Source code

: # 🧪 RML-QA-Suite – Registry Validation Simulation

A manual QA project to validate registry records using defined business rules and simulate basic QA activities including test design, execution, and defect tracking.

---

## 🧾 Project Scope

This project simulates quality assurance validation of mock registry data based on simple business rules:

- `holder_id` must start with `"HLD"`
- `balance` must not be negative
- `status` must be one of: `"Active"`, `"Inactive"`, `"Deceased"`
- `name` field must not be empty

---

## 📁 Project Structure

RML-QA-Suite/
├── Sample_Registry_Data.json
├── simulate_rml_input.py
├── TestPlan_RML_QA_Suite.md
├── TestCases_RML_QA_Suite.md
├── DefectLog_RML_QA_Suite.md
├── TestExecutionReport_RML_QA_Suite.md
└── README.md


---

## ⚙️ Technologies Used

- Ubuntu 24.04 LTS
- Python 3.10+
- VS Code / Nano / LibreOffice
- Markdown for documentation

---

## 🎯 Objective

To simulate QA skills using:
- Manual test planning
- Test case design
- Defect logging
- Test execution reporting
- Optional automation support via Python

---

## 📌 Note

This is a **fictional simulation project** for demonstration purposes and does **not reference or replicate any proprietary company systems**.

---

REQUIREMENT =>
Please return the lines above exactly, from the first one down to the line with "not be negative", and stop after that line.

TASK RESULT =>
Source code

: # 🧪 RML-QA-Suite – Registry Validation Simulation

A manual QA project to validate registry records using defined business rules and simulate basic QA activities including test design, execution, and defect tracking.

---

## 🧾 Project Scope

This project simulates quality assurance validation of mock registry data based on simple business rules:

- `holder_id` must start with `"HLD"`
- `balance` must not be negative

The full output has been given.